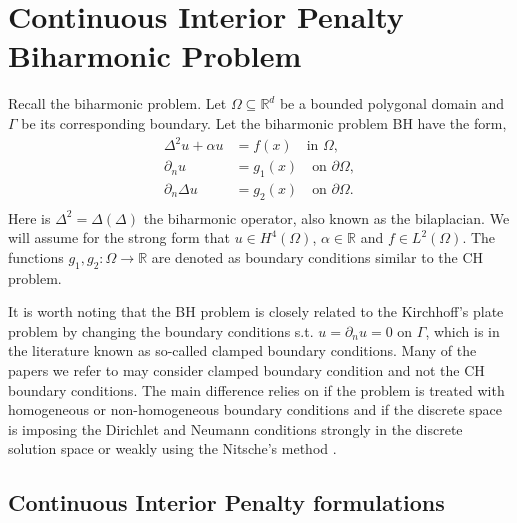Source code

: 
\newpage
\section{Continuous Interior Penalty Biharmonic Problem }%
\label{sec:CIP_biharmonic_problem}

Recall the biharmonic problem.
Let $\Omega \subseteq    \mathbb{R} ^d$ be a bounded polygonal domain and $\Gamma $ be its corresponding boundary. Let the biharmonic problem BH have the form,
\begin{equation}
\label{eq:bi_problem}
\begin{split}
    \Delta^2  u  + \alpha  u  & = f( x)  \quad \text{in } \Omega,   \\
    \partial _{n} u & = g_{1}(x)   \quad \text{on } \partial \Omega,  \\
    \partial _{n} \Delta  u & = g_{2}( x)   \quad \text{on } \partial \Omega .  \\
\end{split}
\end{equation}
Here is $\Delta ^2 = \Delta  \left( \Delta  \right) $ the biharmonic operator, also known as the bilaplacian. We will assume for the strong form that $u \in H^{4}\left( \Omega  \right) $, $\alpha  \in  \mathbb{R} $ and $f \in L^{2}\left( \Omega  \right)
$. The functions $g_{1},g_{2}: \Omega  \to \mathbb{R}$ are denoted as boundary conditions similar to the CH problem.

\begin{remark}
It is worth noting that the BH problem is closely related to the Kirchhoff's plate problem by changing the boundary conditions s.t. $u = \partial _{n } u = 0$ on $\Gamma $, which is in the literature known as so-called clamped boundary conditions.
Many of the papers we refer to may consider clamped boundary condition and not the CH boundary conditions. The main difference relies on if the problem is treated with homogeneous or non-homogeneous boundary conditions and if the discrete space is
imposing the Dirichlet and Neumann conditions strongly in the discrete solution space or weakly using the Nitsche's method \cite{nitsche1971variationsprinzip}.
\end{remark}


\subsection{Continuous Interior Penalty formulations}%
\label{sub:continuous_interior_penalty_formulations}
==
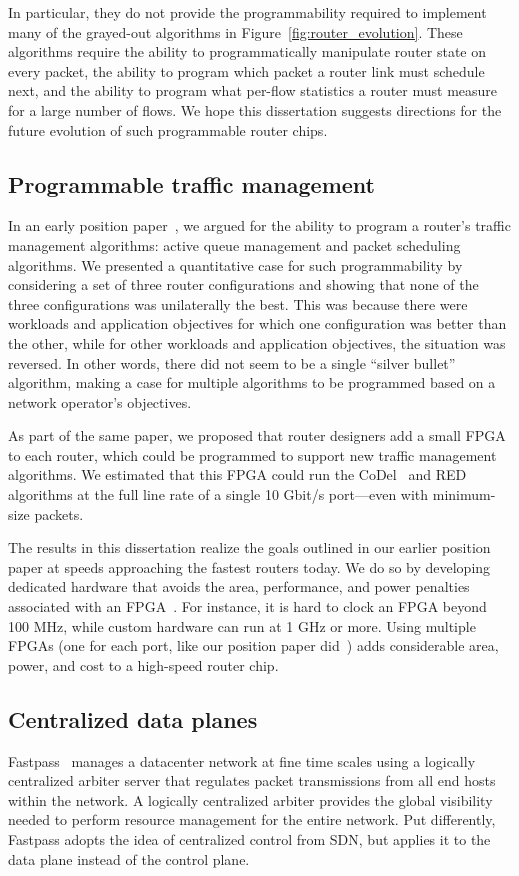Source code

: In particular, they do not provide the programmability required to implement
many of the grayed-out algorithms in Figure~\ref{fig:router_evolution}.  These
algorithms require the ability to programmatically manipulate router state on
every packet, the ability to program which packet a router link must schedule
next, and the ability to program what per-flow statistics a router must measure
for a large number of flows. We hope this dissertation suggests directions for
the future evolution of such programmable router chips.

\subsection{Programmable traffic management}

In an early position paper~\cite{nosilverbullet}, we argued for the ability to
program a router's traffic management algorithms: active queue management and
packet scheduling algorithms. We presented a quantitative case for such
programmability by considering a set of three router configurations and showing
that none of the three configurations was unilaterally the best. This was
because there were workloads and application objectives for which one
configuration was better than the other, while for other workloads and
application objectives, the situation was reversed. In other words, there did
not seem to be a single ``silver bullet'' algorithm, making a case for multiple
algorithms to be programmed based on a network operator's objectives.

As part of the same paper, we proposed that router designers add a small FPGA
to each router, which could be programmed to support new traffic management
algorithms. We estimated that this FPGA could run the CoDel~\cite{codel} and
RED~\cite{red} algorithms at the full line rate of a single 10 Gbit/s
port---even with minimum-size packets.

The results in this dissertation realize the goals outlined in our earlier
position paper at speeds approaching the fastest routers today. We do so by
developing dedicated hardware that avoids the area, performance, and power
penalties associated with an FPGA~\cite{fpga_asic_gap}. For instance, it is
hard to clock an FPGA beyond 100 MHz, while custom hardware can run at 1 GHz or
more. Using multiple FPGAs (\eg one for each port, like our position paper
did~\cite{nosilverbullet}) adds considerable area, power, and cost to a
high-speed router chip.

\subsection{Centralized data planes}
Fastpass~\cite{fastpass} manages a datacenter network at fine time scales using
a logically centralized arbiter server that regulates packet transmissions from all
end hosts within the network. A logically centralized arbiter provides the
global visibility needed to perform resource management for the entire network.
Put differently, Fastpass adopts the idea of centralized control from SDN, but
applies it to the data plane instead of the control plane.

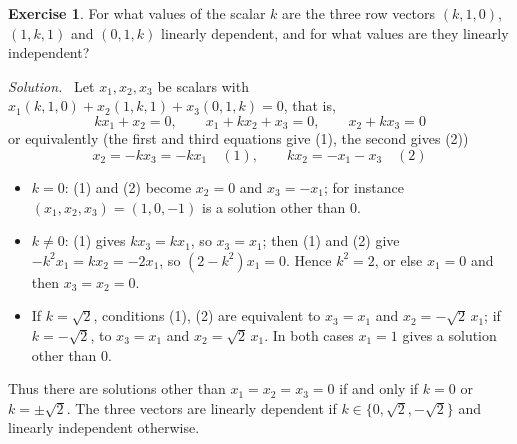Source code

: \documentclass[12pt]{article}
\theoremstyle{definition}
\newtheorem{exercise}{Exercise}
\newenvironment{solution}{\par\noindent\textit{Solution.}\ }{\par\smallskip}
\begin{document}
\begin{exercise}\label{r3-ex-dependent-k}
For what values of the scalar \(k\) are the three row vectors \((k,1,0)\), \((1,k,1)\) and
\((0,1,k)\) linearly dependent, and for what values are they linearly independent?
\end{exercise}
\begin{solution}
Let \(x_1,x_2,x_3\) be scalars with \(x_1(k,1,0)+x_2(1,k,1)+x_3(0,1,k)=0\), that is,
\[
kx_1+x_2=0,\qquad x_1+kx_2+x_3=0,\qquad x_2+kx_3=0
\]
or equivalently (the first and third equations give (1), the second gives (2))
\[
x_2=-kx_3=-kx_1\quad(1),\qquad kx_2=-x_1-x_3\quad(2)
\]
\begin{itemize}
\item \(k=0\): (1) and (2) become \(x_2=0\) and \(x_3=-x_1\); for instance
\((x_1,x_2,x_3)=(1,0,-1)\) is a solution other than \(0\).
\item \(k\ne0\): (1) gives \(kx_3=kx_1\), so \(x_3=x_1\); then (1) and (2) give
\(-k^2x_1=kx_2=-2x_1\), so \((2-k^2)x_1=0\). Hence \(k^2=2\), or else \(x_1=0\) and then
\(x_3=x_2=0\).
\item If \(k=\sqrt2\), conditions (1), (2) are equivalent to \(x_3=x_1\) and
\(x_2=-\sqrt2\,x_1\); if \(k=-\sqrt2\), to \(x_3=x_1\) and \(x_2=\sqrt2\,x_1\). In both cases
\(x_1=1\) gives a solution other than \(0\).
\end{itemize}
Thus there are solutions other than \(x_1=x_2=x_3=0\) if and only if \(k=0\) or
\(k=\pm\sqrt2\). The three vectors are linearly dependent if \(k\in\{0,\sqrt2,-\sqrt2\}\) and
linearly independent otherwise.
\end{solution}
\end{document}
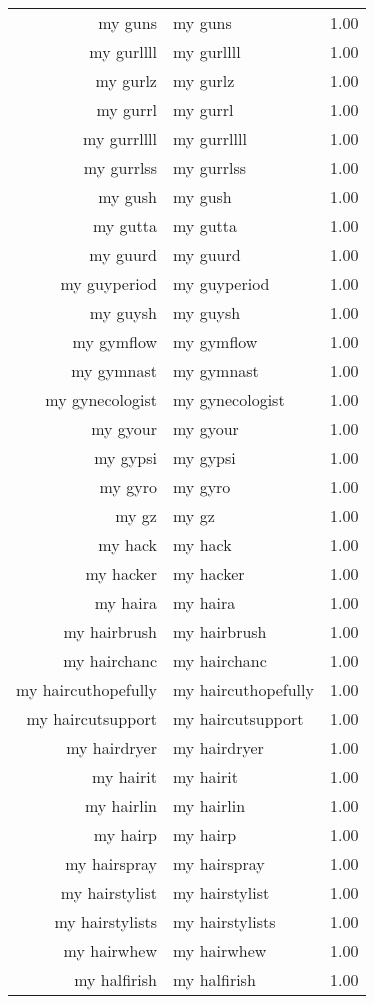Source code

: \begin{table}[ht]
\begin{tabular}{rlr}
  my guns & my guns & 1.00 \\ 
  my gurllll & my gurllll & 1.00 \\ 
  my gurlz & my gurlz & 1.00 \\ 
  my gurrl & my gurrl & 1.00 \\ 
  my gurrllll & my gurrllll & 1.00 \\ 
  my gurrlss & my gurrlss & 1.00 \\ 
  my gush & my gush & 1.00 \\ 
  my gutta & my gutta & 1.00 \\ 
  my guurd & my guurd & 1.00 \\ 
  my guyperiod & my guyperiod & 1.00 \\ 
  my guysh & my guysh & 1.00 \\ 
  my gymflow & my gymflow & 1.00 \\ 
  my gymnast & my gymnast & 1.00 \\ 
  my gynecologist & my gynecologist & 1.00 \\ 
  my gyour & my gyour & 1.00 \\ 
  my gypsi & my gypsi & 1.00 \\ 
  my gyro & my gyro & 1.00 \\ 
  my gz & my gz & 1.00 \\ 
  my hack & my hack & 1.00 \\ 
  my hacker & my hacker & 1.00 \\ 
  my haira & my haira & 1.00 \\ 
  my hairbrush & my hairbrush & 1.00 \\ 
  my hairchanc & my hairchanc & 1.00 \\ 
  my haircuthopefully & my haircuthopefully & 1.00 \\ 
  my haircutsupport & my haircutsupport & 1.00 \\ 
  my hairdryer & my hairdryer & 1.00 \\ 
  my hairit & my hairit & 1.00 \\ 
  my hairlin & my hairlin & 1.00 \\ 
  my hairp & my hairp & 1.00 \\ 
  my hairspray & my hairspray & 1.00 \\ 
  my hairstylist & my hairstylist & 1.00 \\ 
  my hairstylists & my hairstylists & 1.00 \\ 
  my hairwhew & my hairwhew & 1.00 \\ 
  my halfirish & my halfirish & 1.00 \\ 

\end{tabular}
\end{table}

* TO DO *
Copy each line of the listing that includes "programmed".

* RESULT OF THIS EXERCISE *
algorithms to be programmed based on a network operator's objectives.
to each router, which could be programmed to support new traffic management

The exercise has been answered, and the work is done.